Exercise goal
A word-for-word repetition of all the entries is required.

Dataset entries
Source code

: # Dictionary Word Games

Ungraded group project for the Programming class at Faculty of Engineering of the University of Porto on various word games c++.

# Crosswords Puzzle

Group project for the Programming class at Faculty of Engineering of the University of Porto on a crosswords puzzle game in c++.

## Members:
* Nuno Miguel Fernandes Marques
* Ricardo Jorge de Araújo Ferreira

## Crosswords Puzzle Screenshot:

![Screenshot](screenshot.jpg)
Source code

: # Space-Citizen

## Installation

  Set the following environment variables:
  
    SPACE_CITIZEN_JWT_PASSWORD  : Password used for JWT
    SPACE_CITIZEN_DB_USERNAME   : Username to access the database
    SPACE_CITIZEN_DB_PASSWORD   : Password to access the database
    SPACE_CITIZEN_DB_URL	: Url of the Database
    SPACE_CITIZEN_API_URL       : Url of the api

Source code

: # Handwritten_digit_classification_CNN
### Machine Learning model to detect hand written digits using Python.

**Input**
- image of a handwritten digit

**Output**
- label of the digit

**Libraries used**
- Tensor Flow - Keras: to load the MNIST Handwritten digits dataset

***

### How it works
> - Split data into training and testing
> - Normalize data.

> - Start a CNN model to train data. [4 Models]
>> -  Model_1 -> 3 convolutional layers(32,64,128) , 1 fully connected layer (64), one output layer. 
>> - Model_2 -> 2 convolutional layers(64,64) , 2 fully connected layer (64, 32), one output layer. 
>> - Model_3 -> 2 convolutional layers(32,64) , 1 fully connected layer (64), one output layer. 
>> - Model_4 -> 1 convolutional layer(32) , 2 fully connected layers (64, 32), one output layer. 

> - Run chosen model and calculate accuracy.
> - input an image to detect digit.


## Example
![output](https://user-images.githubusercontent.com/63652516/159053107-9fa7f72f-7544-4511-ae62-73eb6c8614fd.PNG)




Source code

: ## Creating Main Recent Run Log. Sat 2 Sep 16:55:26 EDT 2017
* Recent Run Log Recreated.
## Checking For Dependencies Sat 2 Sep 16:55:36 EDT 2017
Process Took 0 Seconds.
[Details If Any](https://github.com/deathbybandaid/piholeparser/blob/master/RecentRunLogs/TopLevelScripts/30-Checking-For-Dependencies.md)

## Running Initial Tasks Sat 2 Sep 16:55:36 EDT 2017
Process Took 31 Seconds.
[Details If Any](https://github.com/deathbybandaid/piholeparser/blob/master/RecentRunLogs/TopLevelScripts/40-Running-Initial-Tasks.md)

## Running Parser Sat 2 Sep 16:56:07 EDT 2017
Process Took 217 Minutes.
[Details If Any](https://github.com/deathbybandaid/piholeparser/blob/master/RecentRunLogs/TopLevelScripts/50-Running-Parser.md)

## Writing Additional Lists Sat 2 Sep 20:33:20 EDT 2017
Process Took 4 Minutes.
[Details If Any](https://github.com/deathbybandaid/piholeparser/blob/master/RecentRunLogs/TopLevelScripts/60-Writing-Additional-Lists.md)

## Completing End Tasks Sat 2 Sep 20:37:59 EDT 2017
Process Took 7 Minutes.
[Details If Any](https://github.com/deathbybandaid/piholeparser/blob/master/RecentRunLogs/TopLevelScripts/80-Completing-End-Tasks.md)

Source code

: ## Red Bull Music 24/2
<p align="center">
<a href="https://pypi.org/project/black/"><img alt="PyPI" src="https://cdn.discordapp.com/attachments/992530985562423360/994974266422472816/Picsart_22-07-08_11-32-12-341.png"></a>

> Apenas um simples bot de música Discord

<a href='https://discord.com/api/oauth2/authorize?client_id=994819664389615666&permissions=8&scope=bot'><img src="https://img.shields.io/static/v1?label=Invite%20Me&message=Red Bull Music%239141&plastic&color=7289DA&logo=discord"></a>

Response area
Source code

: # Dictionary Word Games

Ungraded group project for the Programming class at Faculty of Engineering of the University of Porto on various word games c++.

# Crosswords Puzzle

Group project for the Programming class at Faculty of Engineering of the University of Porto on a crosswords puzzle game in c++.

## Members:
* Nuno Miguel Fernandes Marques
* Ricardo Jorge de Araújo Ferreira

## Crosswords Puzzle Screenshot:

![Screenshot](screenshot.jpg)
Source code

: # Space-Citizen

## Installation

  Set the following environment variables:
  
    SPACE_CITIZEN_JWT_PASSWORD  : Password used for JWT
    SPACE_CITIZEN_DB_USERNAME   : Username to access the database
    SPACE_CITIZEN_DB_PASSWORD   : Password to access the database
    SPACE_CITIZEN_DB_URL	: Url of the Database
    SPACE_CITIZEN_API_URL       : Url of the api

Source code

: # Handwritten_digit_classification_CNN
### Machine Learning model to detect hand written digits using Python.

**Input**
- image of a handwritten digit

**Output**
- label of the digit

**Libraries used**
- Tensor Flow - Keras: to load the MNIST Handwritten digits dataset

***

### How it works
> - Split data into training and testing
> - Normalize data.

> - Start a CNN model to train data. [4 Models]
>> -  Model_1 -> 3 convolutional layers(32,64,128) , 1 fully connected layer (64), one output layer. 
>> - Model_2 -> 2 convolutional layers(64,64) , 2 fully connected layer (64, 32), one output layer. 
>> - Model_3 -> 2 convolutional layers(32,64) , 1 fully connected layer (64), one output layer. 
>> - Model_4 -> 1 convolutional layer(32) , 2 fully connected layers (64, 32), one output layer. 

> - Run chosen model and calculate accuracy.
> - input an image to detect digit.


## Example
![output](https://user-images.githubusercontent.com/63652516/159053107-9fa7f72f-7544-4511-ae62-73eb6c8614fd.PNG)




Source code

: ## Creating Main Recent Run Log. Sat 2 Sep 16:55:26 EDT 2017
* Recent Run Log Recreated.
## Checking For Dependencies Sat 2 Sep 16:55:36 EDT 2017
Process Took 0 Seconds.
[Details If Any](https://github.com/deathbybandaid/piholeparser/blob/master/RecentRunLogs/TopLevelScripts/30-Checking-For-Dependencies.md)

## Running Initial Tasks Sat 2 Sep 16:55:36 EDT 2017
Process Took 31 Seconds.
[Details If Any](https://github.com/deathbybandaid/piholeparser/blob/master/RecentRunLogs/TopLevelScripts/40-Running-Initial-Tasks.md)

## Running Parser Sat 2 Sep 16:56:07 EDT 2017
Process Took 217 Minutes.
[Details If Any](https://github.com/deathbybandaid/piholeparser/blob/master/RecentRunLogs/TopLevelScripts/50-Running-Parser.md)

## Writing Additional Lists Sat 2 Sep 20:33:20 EDT 2017
Process Took 4 Minutes.
[Details If Any](https://github.com/deathbybandaid/piholeparser/blob/master/RecentRunLogs/TopLevelScripts/60-Writing-Additional-Lists.md)

## Completing End Tasks Sat 2 Sep 20:37:59 EDT 2017
Process Took 7 Minutes.
[Details If Any](https://github.com/deathbybandaid/piholeparser/blob/master/RecentRunLogs/TopLevelScripts/80-Completing-End-Tasks.md)

Source code

: ## Red Bull Music 24/2
<p align="center">
<a href="https://pypi.org/project/black/"><img alt="PyPI" src="https://cdn.discordapp.com/attachments/992530985562423360/994974266422472816/Picsart_22-07-08_11-32-12-341.png"></a>

> Apenas um simples bot de música Discord

<a href='https://discord.com/api/oauth2/authorize?client_id=994819664389615666&permissions=8&scope=bot'><img src="https://img.shields.io/static/v1?label=Invite%20Me&message=Red Bull Music%239141&plastic&color=7289DA&logo=discord"></a>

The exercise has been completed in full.